The acting Labour leader’s contradictory statement has not been lost on left-wing voices in the party.
Writing in the Guardian on Monday, Diane Abbot asked: “How did a party that once promised to end child poverty in a generation become one that will shrug and vote for measures which will force tens of thousands of children into poverty?"
The MP for Hackney North and Stoke Newington went on to attack the benefits cap announced in Osborne’s budget last week, which will limit the amount of state support a person can receive to £23,000 within London and £20,000 outside London.
I wonder what level of child poverty Harman is prepared to accept for a chance at governing ? Labour has to change ? #LabourMustChange
— Elizabeth (@lizzjones18) July 12, 2015
“The benefits cap is a totally arbitrary way of cutting welfare. It has very little to do with evidence-based policy making,” she wrote.
“But it has everything to do with feeding a narrative that says millions of ‘scroungers’ are idling around making more on benefit than they would if they worked.”

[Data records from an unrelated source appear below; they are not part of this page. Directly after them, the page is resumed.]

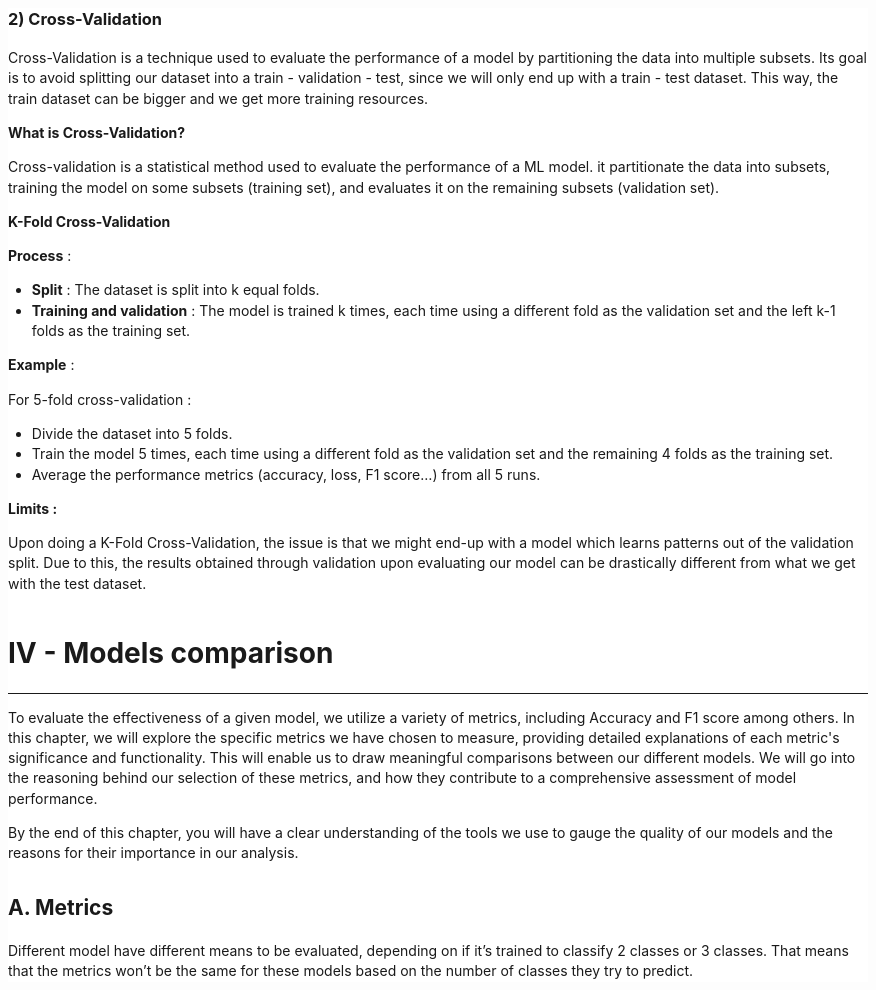 ### **2) Cross-Validation**

Cross-Validation is a technique used to evaluate the performance of a model by partitioning the data into multiple subsets. Its goal is to avoid splitting our dataset into a train - validation - test, since we will only end up with a train - test dataset. This way, the train dataset can be bigger and we get more training resources.

**What is Cross-Validation?**

Cross-validation is a statistical method used to evaluate the performance of a ML model. it partitionate the data into subsets, training the model on some subsets (training set), and evaluates it on the remaining subsets (validation set).

**K-Fold Cross-Validation**

**Process** :

- **Split** : The dataset is split into k equal folds.
- **Training and validation** : The model is trained k times, each time using a different fold as the validation set and the left k-1 folds as the training set.

**Example** :

For 5-fold cross-validation :

- Divide the dataset into 5 folds.
- Train the model 5 times, each time using a different fold as the validation set and the remaining 4 folds as the training set.
- Average the performance metrics (accuracy, loss, F1 score…) from all 5 runs.

**Limits :**

Upon doing a K-Fold Cross-Validation, the issue is that we might end-up with a model which learns patterns out of the validation split. Due to this, the results obtained through validation upon evaluating our model can be drastically different from what we get with the test dataset.

# IV - Models comparison

---

To evaluate the effectiveness of a given model, we utilize a variety of metrics, including Accuracy and F1 score among others. In this chapter, we will explore the specific metrics we have chosen to measure, providing detailed explanations of each metric's significance and functionality. This will enable us to draw meaningful comparisons between our different models. We will go into the reasoning behind our selection of these metrics, and how they contribute to a comprehensive assessment of model performance. 

By the end of this chapter, you will have a clear understanding of the tools we use to gauge the quality of our models and the reasons for their importance in our analysis.

## A. Metrics

Different model have different means to be evaluated, depending on if it’s trained to classify 2 classes or 3 classes. That means that the metrics won’t be the same for these models based on the number of classes they try to predict.
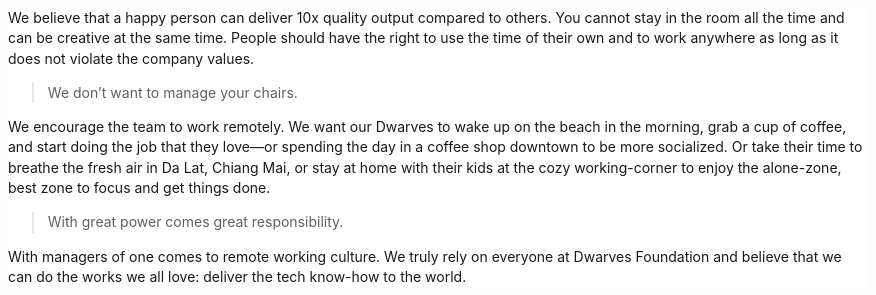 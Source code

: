 We believe that a happy person can deliver 10x quality output compared to others. You cannot stay in the room all the time and can be creative at the same time. People should have the right to use the time of their own and to work anywhere as long as it does not violate the company values.

> We don’t want to manage your chairs.  

We encourage the team to work remotely. We want our Dwarves to wake up on the beach in the morning, grab a cup of coffee, and start doing the job that they love—or spending the day in a coffee shop downtown to be more socialized. Or take their time to breathe the fresh air in Da Lat, Chiang Mai, or stay at home with their kids at the cozy working-corner to enjoy the alone-zone, best zone to focus and get things done.

> With great power comes great responsibility. 

With managers of one comes to remote working culture. We truly rely on everyone at Dwarves Foundation and believe that we can do the works we all love: deliver the tech know-how to the world.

Labour adviser John McTernan was also critical of Harman’s pledge to back welfare cuts affecting children, suggesting the party doesn’t understand its own supporters.
“Huge error! The voters were not telling Labour that they wanted more child poverty,” he said on Twitter.
Labour leadership favorite Andy Burnham implicitly criticized Harman when he told the BBC’s Victoria Derbyshire program on Monday that he would oppose welfare cuts.
“We should oppose those changes. That’s how Labour makes itself relevant. Labour wins when Labour speaks for everyone, for the whole and that’s what it will do under my leadership,” he said.
However, Labour leadership contender Liz Kendall came out in support of Harman’s stance on Monday.
Kendall said she wouldn’t oppose some benefits cuts, including the cap on household benefit income, but insisted the reforms be accompanied by the introduction of a “genuine” living wage.
“I think many parents who are not on tax credits have to make difficult decisions about how many kids they can have and how many kids they can afford,” she said.